Bloom Day brought the rain back. A solid month of dry weather and blue skies was getting very tedious.
Thank you, Carol! And congratulations on five years of hosting Bloom Days at May Dreams Gardens.
Much of what was blooming in December still holds. The cloud forest salvias from Mexico like S. chiapensis flower well in a zone 10 winter. And there’s a handful of plants of Helleborus argutifolius now in bloom. (The fancy hybrids still scare me. I imagine a very expensive, painfully slow trial period with them, at the end of which I’ll inevitably conclude that they prefer more winter chill than I can give them.)
Although its leaves aren’t much to look at for the moment, Cotyledon macrantha’s flowers are doing their part to promote Pantone’s color of the year for 2012, Tangerine Tango. The new flowers on a kangaroo paw, Anigozanthos ‘Gold Velvet,’ are brushed in Tangerine Tango too. In fact, orange is old news to this garden.
“Sophisticated, dramatic and seductive, Tangerine Tango marries the vivaciousness and adrenalin rush of red with the friendliness and warmth of yellow, to form a high-visibility, magnetic hue that emanates heat and energy.”
January is the month for peering in close at odd and subtle means of pollination, like the flowers on the String of Pearls, Senecio rowleyanus. In June I doubt they’d get a second look. And I’m wondering if the inflorescence on Pennisetum ‘Princess Caroline’ will consistently arrive this late once the grass settles in after a year or so.

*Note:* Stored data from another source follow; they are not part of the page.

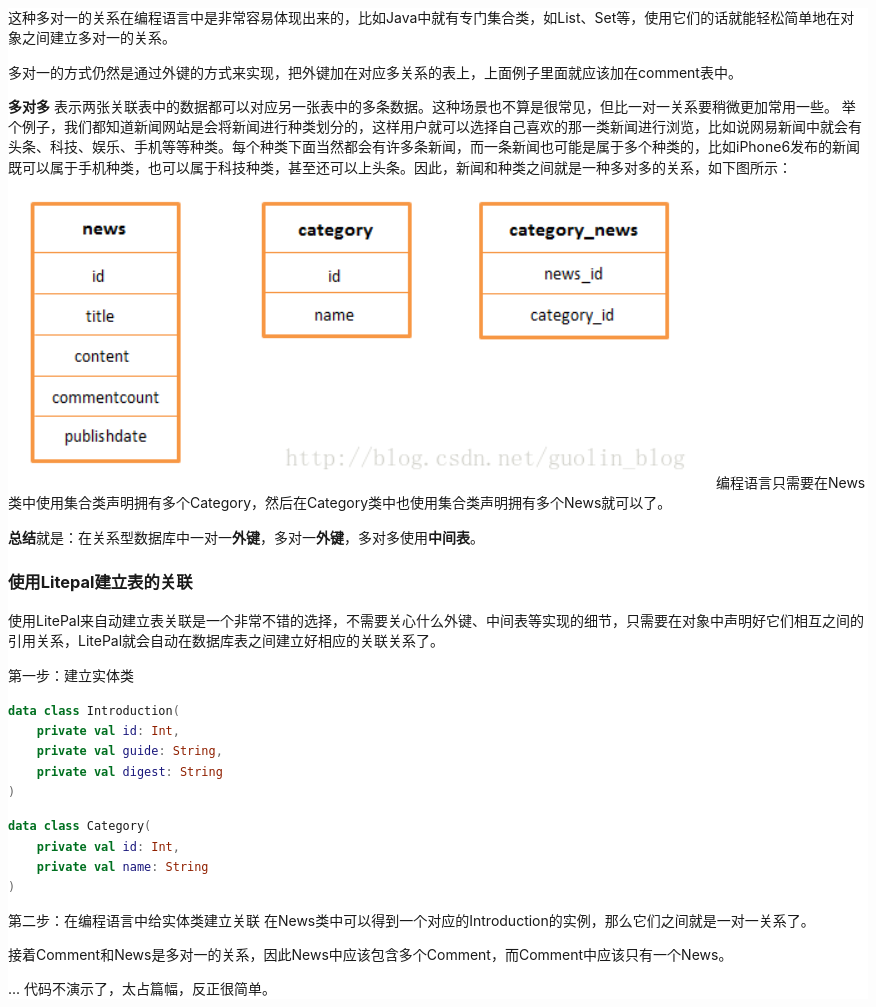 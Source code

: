 这种多对一的关系在编程语言中是非常容易体现出来的，比如Java中就有专门集合类，如List、Set等，使用它们的话就能轻松简单地在对象之间建立多对一的关系。

多对一的方式仍然是通过外键的方式来实现，把外键加在对应多关系的表上，上面例子里面就应该加在comment表中。

**多对多**
表示两张关联表中的数据都可以对应另一张表中的多条数据。这种场景也不算是很常见，但比一对一关系要稍微更加常用一些。
举个例子，我们都知道新闻网站是会将新闻进行种类划分的，这样用户就可以选择自己喜欢的那一类新闻进行浏览，比如说网易新闻中就会有头条、科技、娱乐、手机等等种类。每个种类下面当然都会有许多条新闻，而一条新闻也可能是属于多个种类的，比如iPhone6发布的新闻既可以属于手机种类，也可以属于科技种类，甚至还可以上头条。因此，新闻和种类之间就是一种多对多的关系，如下图所示：
![Img](./res/drawable/多对多举例.png)
编程语言只需要在News类中使用集合类声明拥有多个Category，然后在Category类中也使用集合类声明拥有多个News就可以了。

**总结**就是：在关系型数据库中一对一**外键**，多对一**外键**，多对多使用**中间表**。

### 使用Litepal建立表的关联
使用LitePal来自动建立表关联是一个非常不错的选择，不需要关心什么外键、中间表等实现的细节，只需要在对象中声明好它们相互之间的引用关系，LitePal就会自动在数据库表之间建立好相应的关联关系了。

第一步：建立实体类
```kotlin
data class Introduction(
	private val id: Int,
	private val guide: String,
	private val digest: String
)
```

```kotlin
data class Category(
    private val id: Int,
    private val name: String
)
```

第二步：在编程语言中给实体类建立关联
在News类中可以得到一个对应的Introduction的实例，那么它们之间就是一对一关系了。

接着Comment和News是多对一的关系，因此News中应该包含多个Comment，而Comment中应该只有一个News。

...
代码不演示了，太占篇幅，反正很简单。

Begonia luxurians in flower this Bloom Day, just as it was in 2011. Euphorbias are budding up, including E. rigida.
Centratherum punctatum, Brazilian Buttons, is always willing to bloom in January, usually overwilling. Just one plant was spared and allowed to grow. Some years the brick pathways are overrun by it. Nice, fruity smell to the leaves too.
The Gerbera ‘Drakensberg Carmine’ hasn’t mushed out or fainted in the heavy, cold soil of December and January but instead seems to be thriving, pushing out more blooms daily. I’m impressed, even though the blooms swivel in several directions like distracted geese.
Echeveria agavoides with twin antennae bloom spikes, annual linaria in the background.
And closing out Bloom Day January 2012 with broad bands of lantana and Helichrysum ‘Limelight’ from a local municipal planting.